Statistical BaselineClassical forecasting

Statistical Baselines

Reference rule-based baselines that every foundation model should beat. They have no learned parameters; they exist on the leaderboard so that absolute scores have an interpretable floor — if a TSFM cannot outperform Seasonal Naive, something is wrong.

Classical baselines sit on the leaderboard as honest reference points. They have no learned parameters — every forecast is a closed-form function of the most recent observations — so they impose a hard floor for absolute scores. A foundation model that loses to Seasonal Naive on a given challenge is almost certainly mis-configured for that series' frequency or horizon, or is suffering from a data issue rather than a modelling one.
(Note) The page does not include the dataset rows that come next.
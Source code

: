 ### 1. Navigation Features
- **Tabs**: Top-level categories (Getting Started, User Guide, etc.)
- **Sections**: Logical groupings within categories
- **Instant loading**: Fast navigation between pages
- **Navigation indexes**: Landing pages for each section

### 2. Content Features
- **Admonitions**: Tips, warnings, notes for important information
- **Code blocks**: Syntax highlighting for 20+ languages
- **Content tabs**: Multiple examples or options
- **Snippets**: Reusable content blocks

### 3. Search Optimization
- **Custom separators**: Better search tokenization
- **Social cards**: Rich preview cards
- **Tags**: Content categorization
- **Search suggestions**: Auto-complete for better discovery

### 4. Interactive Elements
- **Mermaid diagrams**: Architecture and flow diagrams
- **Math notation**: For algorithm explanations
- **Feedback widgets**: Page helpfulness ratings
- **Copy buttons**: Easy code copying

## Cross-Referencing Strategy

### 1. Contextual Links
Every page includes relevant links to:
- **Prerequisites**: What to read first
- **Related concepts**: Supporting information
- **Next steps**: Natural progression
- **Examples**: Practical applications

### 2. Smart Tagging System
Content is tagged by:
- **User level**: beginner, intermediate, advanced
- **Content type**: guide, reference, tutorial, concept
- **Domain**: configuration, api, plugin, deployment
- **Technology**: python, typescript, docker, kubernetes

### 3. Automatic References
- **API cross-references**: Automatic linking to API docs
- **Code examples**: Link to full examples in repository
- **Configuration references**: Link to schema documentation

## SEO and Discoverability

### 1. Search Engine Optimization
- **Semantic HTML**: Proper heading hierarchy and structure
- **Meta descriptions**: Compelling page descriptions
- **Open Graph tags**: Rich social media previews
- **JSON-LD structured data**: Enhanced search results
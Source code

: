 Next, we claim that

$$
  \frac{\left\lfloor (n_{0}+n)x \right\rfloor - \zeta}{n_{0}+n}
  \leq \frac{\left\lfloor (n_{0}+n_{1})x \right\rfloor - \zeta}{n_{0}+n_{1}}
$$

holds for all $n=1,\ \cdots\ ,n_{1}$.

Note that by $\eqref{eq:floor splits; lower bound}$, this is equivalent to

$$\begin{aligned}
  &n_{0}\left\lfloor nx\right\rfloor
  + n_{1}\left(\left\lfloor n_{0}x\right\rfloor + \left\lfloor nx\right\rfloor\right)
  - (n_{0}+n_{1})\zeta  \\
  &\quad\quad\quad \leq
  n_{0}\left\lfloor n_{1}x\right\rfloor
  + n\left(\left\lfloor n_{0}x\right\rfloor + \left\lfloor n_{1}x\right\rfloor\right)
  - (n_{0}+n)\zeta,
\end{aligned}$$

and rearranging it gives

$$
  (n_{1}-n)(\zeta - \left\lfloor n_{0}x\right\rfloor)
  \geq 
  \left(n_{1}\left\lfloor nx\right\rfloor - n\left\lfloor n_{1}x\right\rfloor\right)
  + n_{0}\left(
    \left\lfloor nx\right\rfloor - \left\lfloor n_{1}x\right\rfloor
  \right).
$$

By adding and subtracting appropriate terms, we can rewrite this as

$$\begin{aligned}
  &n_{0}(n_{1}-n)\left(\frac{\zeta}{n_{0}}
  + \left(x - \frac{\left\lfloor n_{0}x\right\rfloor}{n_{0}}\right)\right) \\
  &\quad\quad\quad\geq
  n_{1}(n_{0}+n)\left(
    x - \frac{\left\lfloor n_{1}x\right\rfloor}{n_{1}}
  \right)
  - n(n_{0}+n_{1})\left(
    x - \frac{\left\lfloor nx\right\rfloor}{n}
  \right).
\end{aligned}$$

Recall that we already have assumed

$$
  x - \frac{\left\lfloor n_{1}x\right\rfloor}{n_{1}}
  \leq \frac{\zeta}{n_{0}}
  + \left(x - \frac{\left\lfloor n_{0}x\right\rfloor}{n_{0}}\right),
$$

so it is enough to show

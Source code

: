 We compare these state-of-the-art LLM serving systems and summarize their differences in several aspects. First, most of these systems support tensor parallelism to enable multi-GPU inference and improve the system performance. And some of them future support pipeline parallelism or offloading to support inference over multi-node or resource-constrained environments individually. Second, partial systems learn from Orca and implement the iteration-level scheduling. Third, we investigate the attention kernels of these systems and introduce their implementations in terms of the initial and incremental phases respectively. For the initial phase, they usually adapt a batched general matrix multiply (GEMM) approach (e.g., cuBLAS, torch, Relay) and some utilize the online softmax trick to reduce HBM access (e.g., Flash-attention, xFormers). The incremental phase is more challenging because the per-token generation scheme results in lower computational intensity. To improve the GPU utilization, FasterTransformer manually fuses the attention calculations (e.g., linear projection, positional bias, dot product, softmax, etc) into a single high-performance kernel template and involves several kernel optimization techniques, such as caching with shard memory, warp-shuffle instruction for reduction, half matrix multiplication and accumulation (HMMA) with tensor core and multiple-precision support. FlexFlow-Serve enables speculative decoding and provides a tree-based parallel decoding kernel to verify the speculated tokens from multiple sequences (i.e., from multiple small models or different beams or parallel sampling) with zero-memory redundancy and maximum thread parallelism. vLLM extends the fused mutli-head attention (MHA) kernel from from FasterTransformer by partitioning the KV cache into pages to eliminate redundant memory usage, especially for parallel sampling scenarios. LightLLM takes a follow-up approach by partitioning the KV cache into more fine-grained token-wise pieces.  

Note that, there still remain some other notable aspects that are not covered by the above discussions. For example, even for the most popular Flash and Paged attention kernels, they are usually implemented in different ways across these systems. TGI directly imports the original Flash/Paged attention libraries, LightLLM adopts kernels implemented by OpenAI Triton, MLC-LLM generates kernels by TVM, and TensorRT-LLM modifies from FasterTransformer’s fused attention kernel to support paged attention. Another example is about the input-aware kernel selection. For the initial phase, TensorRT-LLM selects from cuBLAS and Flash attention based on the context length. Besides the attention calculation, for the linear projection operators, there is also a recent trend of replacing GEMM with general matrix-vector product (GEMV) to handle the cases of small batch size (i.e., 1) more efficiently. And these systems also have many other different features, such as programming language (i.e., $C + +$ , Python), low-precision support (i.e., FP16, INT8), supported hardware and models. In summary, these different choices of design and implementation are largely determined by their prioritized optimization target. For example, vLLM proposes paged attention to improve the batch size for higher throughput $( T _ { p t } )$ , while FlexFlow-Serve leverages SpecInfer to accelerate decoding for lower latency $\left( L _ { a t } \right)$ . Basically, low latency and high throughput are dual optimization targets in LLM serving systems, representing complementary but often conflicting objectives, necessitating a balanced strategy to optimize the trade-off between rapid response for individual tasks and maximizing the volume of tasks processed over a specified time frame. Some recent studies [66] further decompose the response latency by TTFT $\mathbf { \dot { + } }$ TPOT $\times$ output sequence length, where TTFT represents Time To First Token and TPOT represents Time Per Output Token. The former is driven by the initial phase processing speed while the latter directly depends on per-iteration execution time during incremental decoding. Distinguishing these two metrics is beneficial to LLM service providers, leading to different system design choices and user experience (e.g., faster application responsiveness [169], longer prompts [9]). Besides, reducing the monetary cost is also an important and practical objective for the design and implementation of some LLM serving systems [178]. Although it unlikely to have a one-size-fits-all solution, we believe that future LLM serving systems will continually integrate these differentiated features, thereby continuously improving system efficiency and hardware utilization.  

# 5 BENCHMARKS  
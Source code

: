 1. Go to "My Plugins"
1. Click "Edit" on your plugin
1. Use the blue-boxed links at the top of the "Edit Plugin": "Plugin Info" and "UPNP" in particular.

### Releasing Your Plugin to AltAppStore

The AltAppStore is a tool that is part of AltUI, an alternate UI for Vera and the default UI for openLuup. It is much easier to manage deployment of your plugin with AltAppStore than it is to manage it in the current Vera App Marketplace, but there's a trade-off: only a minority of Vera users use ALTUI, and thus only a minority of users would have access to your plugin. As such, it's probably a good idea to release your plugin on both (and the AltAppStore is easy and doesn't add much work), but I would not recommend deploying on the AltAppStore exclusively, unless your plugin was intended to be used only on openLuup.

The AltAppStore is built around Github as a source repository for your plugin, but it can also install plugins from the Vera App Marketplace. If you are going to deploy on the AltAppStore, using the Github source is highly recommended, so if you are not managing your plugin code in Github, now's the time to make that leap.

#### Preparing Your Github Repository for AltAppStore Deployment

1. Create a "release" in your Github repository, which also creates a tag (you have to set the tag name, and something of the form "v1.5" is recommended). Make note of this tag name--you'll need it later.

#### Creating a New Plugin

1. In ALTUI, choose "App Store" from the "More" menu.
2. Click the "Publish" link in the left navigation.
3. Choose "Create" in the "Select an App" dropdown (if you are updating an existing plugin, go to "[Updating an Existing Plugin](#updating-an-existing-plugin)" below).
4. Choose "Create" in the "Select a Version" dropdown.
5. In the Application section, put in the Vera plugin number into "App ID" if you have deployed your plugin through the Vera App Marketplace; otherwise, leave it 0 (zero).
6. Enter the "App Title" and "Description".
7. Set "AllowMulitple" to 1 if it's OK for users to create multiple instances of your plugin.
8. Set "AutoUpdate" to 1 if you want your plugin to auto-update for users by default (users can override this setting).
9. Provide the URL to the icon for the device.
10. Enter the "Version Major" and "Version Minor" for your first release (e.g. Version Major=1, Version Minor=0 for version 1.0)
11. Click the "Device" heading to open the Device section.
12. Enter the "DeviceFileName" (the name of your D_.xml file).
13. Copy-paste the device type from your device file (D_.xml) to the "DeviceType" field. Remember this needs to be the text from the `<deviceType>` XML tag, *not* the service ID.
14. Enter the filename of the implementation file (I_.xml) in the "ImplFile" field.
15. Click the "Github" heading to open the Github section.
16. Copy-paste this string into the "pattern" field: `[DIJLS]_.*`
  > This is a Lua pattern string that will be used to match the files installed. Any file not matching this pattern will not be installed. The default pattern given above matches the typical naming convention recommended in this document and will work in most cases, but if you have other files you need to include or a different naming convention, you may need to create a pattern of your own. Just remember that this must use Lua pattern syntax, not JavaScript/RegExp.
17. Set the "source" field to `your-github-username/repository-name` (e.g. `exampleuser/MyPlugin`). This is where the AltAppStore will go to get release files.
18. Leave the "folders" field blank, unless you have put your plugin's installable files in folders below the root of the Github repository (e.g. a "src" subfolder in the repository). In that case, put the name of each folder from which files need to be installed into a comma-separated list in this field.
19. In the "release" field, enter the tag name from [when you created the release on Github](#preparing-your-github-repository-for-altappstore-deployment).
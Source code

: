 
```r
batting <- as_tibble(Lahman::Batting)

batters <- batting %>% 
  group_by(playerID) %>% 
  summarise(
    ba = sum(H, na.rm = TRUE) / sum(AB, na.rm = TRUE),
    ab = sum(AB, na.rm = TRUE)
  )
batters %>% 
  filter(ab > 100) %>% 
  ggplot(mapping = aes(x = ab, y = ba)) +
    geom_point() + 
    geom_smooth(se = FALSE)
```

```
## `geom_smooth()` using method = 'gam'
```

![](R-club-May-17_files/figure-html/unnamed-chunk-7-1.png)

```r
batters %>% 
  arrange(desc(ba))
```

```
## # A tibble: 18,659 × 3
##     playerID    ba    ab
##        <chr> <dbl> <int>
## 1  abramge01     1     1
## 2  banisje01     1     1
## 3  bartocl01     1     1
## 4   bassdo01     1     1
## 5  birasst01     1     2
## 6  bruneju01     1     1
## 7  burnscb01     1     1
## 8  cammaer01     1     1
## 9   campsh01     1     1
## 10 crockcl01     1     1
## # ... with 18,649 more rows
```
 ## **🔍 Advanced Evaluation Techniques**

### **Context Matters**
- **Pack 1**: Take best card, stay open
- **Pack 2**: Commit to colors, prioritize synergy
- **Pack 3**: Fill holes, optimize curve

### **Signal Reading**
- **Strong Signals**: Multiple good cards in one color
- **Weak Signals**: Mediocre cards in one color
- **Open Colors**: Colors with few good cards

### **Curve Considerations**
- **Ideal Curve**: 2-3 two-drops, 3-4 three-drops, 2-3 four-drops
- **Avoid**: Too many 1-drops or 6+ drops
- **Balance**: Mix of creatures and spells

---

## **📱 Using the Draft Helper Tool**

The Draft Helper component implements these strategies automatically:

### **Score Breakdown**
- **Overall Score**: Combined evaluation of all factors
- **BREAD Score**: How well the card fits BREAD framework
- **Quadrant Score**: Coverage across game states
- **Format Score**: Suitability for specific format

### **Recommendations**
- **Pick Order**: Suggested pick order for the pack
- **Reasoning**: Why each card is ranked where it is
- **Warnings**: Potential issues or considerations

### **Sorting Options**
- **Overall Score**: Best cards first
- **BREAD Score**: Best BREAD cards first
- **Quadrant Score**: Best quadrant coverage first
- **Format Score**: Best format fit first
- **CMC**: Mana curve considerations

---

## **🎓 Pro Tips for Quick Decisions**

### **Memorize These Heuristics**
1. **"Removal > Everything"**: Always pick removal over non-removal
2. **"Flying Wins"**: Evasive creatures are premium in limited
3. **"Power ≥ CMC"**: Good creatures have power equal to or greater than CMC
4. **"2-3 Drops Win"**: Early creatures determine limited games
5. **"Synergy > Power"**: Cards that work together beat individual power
Four baselines are evaluated here: Naive (carry the last value), Seasonal Naive (carry the value from the previous corresponding season), Simple Moving Average (mean of the last N observations), and Seasonal Average (mean of past seasonal periods). Seasonal Naive in particular is famously hard to beat on strongly periodic series like electricity load.

Versions on TS-Arena

Each version below corresponds to one registered model id in the leaderboard. Click through to its detail page for per-model rankings, forecasts, and history.

  • Naive
    naive

    Repeats the last observed value for the full horizon.

  • Seasonal Naive
    seasonal-naive

    Repeats the value from the most recent corresponding seasonal period. Surprisingly hard to beat.

  • Simple Moving Average
    simple-moving-average

    Mean of the last N observations, projected forward.

  • Seasonal Average
    seasonal-average

    Mean across past seasonal periods, projected forward.